Entries provided ->
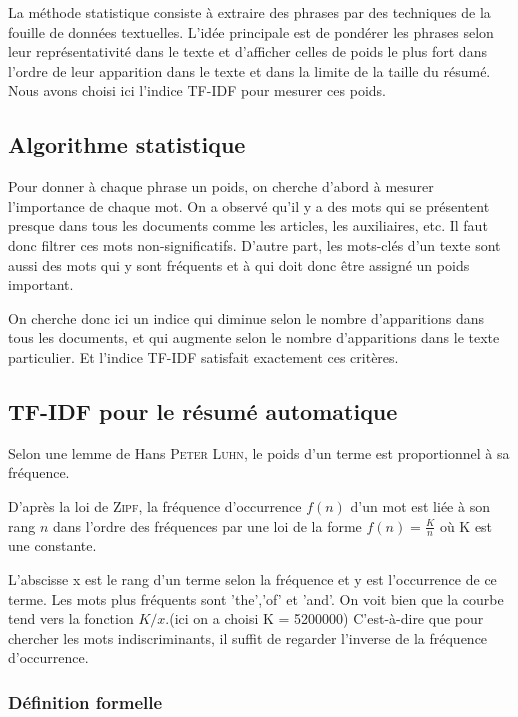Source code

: \documentclass[a4paper, 12pt]{article}
\begin{document}
La méthode statistique consiste à extraire des phrases par des techniques de la fouille de données textuelles. L'idée principale est de pondérer les phrases selon leur représentativité dans le texte et d'afficher celles de poids le plus fort dans l'ordre de leur apparition dans le texte et dans la limite de la taille du résumé. Nous avons choisi ici l'indice TF-IDF pour mesurer ces poids.

\subsection{Algorithme statistique}

Pour donner à chaque phrase un poids, on cherche d'abord à mesurer l'importance de chaque mot. On a observé qu'il y a des mots qui se présentent presque dans tous les documents comme les articles, les auxiliaires, etc. Il faut donc filtrer ces mots non-significatifs. D'autre part, les mots-clés d'un texte sont aussi des mots qui y sont fréquents et à qui doit donc être assigné un poids important.

On cherche donc ici un indice qui diminue selon le nombre d'apparitions dans tous les documents, et qui augmente selon le nombre d'apparitions dans le texte particulier. Et l'indice TF-IDF satisfait exactement ces critères.


\subsection{TF-IDF pour le résumé automatique}
Selon une lemme de Hans \textsc{Peter Luhn}, le poids d'un terme est proportionnel à sa fréquence.

D'après la loi de \textsc{Zipf}, la fréquence d'occurrence $f(n)$ d'un mot est liée à son rang $n$ dans l'ordre des fréquences par une loi de la forme $f(n) = \frac{K}{n} $ où K est une constante.


L'abscisse x est le rang d'un terme selon la fréquence et y est l'occurrence de ce terme. Les mots plus fréquents sont 'the','of' et 'and'. On voit bien que la courbe tend vers la fonction $K/x$.(ici on a choisi K = 5200000) C'est-à-dire que pour chercher les mots indiscriminants, il suffit de regarder l'inverse de la fréquence d'occurrence.

\subsubsection{Définition formelle}
\end{document}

What you are asked to do -> Where the data contains an image, skip the image and copy everything else exactly as it appears.

Answer space ->
Source code

: \documentclass[a4paper, 12pt]{article}
\begin{document}
La méthode statistique consiste à extraire des phrases par des techniques de la fouille de données textuelles. L'idée principale est de pondérer les phrases selon leur représentativité dans le texte et d'afficher celles de poids le plus fort dans l'ordre de leur apparition dans le texte et dans la limite de la taille du résumé. Nous avons choisi ici l'indice TF-IDF pour mesurer ces poids.

\subsection{Algorithme statistique}

Pour donner à chaque phrase un poids, on cherche d'abord à mesurer l'importance de chaque mot. On a observé qu'il y a des mots qui se présentent presque dans tous les documents comme les articles, les auxiliaires, etc. Il faut donc filtrer ces mots non-significatifs. D'autre part, les mots-clés d'un texte sont aussi des mots qui y sont fréquents et à qui doit donc être assigné un poids important.

On cherche donc ici un indice qui diminue selon le nombre d'apparitions dans tous les documents, et qui augmente selon le nombre d'apparitions dans le texte particulier. Et l'indice TF-IDF satisfait exactement ces critères.


\subsection{TF-IDF pour le résumé automatique}
Selon une lemme de Hans \textsc{Peter Luhn}, le poids d'un terme est proportionnel à sa fréquence.

D'après la loi de \textsc{Zipf}, la fréquence d'occurrence $f(n)$ d'un mot est liée à son rang $n$ dans l'ordre des fréquences par une loi de la forme $f(n) = \frac{K}{n} $ où K est une constante.


L'abscisse x est le rang d'un terme selon la fréquence et y est l'occurrence de ce terme. Les mots plus fréquents sont 'the','of' et 'and'. On voit bien que la courbe tend vers la fonction $K/x$.(ici on a choisi K = 5200000) C'est-à-dire que pour chercher les mots indiscriminants, il suffit de regarder l'inverse de la fréquence d'occurrence.

\subsubsection{Définition formelle}
\end{document}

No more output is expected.